EXERCISE BRIEF:
List the lines of this listing that hold the word "begin".

EXERCISE MATERIAL:

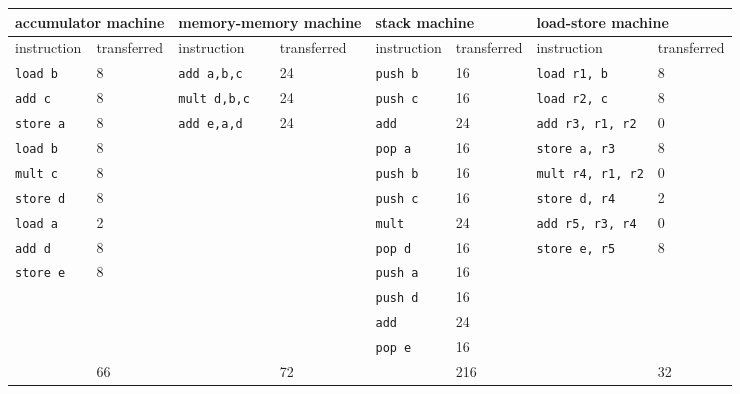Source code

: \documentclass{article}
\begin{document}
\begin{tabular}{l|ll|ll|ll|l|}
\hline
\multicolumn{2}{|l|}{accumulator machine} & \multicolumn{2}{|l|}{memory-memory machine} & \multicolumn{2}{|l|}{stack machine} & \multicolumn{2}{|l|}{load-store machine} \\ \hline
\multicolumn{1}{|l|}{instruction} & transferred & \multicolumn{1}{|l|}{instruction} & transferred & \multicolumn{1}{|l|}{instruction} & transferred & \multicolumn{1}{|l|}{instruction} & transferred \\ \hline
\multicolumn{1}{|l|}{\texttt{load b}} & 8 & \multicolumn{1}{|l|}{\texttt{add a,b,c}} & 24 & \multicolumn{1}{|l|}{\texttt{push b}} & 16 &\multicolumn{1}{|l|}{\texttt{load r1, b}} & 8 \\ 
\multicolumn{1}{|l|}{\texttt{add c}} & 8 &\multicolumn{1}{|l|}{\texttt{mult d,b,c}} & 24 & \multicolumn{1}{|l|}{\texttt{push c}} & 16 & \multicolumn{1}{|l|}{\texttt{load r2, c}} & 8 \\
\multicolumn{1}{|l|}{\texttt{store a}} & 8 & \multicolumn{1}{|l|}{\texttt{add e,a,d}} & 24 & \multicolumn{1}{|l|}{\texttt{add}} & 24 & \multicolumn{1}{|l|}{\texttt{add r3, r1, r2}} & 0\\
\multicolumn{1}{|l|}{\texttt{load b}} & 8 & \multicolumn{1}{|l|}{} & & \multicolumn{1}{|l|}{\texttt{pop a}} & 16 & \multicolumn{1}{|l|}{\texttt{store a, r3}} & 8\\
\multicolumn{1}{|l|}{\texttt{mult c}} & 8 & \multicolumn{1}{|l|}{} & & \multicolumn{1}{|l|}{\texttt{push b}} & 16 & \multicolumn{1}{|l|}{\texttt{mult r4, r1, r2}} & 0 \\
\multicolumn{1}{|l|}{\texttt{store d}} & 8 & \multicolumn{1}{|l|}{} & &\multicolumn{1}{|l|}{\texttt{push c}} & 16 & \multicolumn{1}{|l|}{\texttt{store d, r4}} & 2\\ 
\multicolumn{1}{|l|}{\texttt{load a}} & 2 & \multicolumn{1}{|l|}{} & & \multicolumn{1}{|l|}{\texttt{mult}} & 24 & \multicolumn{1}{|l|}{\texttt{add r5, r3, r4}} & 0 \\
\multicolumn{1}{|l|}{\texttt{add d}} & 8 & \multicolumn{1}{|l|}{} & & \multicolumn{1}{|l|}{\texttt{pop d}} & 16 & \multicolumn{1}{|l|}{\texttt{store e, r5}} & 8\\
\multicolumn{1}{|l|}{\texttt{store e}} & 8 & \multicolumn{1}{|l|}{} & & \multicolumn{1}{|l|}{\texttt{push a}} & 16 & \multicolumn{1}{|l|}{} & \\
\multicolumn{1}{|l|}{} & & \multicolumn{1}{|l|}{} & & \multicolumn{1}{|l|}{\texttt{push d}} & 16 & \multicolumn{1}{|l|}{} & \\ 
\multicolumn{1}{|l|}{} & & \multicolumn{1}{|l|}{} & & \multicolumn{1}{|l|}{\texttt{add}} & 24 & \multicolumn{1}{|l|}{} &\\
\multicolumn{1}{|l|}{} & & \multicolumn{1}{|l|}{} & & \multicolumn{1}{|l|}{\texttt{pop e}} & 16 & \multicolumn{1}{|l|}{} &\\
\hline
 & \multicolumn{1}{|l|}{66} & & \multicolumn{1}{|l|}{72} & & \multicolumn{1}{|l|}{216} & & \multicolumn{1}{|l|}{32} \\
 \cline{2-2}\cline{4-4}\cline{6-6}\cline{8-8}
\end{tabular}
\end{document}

...

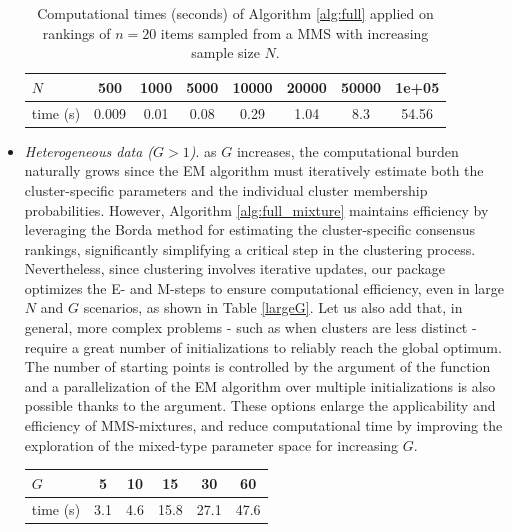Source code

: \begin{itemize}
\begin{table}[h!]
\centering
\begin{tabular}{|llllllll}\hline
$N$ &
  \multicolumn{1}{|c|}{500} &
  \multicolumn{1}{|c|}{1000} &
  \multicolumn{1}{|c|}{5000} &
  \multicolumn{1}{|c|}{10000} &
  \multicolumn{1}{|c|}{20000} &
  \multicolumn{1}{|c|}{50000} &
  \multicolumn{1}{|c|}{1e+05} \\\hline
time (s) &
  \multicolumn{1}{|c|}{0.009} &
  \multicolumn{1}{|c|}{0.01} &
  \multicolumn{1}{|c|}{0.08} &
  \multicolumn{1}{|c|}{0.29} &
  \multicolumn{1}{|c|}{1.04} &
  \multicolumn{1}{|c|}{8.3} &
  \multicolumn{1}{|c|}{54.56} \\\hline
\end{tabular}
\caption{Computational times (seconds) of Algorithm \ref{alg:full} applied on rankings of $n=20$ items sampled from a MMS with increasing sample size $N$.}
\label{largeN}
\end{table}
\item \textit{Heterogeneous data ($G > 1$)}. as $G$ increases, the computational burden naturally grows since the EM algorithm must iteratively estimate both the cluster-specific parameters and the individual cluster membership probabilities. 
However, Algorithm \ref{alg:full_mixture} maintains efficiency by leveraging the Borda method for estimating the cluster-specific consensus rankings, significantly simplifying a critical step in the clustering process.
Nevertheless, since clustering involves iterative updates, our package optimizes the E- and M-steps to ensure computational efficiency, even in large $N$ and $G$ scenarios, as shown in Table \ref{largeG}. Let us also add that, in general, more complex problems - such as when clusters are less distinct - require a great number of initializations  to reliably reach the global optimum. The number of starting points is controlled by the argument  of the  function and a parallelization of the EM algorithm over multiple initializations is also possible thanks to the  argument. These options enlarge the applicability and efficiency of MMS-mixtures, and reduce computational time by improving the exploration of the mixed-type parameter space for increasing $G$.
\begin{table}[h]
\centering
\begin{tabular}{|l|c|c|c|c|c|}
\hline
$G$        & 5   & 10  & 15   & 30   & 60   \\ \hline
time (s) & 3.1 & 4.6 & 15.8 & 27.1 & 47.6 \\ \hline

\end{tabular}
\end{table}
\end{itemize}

TASK ANSWER:
\begin{document}
\begin{tabular}{l|ll|ll|ll|l|}
: \begin{itemize}
\begin{table}[h!]
\begin{tabular}{|llllllll}\hline
\begin{table}[h]
\begin{tabular}{|l|c|c|c|c|c|}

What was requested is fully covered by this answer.